* [Description of the task]
From the data below, return the exact lines starting at the line containing "UTC 04/05/2018 03:09:15809" and ending at the line containing "(Correct Answer) B", both included, and nothing else.

* [Records for processing]
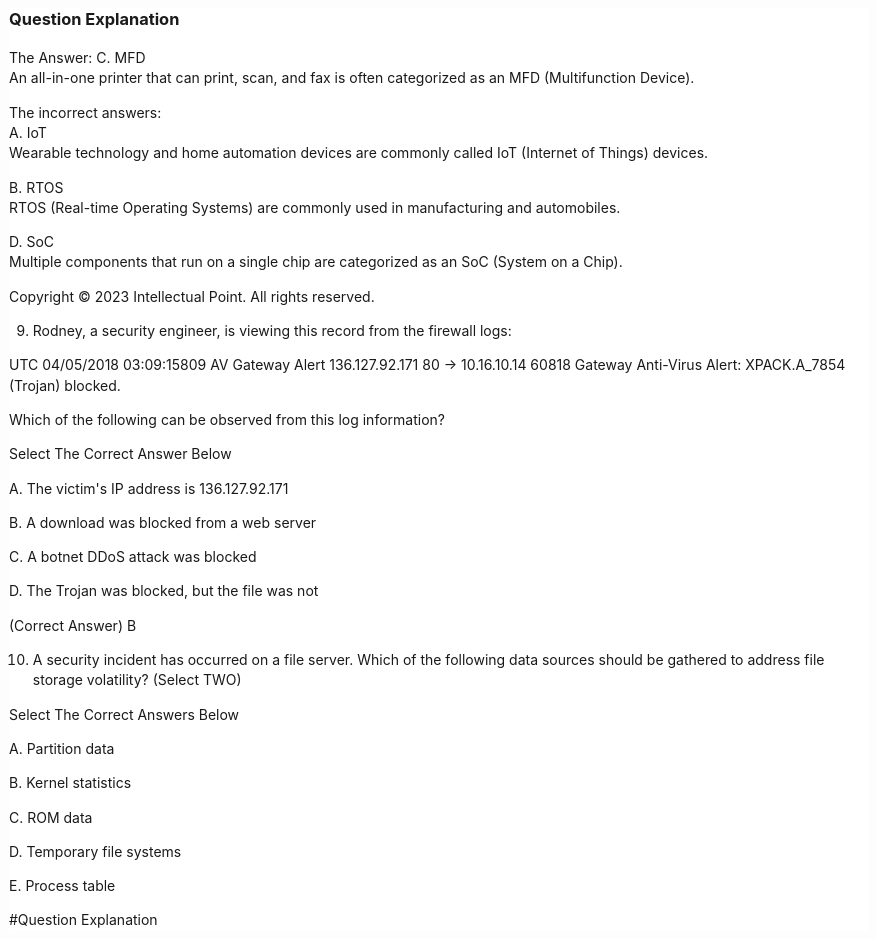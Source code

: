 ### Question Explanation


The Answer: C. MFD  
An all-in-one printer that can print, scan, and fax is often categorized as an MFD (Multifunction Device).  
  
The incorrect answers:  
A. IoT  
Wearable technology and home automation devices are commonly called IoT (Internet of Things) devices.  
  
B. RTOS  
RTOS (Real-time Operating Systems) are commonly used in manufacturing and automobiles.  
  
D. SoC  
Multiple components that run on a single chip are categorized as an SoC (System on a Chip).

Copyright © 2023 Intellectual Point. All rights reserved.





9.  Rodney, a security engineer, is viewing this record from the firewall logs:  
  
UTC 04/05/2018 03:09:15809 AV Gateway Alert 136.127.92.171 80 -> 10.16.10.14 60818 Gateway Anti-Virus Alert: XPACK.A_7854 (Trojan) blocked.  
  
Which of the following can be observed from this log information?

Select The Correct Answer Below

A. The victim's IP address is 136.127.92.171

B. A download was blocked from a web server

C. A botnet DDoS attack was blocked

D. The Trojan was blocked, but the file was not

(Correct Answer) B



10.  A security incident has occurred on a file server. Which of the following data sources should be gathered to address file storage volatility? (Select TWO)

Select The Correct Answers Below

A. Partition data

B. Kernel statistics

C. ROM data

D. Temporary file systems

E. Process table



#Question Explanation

* [Exercise solution]
UTC 04/05/2018 03:09:15809 AV Gateway Alert 136.127.92.171 80 -> 10.16.10.14 60818 Gateway Anti-Virus Alert: XPACK.A_7854 (Trojan) blocked.  
  
Which of the following can be observed from this log information?

Select The Correct Answer Below

A. The victim's IP address is 136.127.92.171

B. A download was blocked from a web server

C. A botnet DDoS attack was blocked

D. The Trojan was blocked, but the file was not

(Correct Answer) B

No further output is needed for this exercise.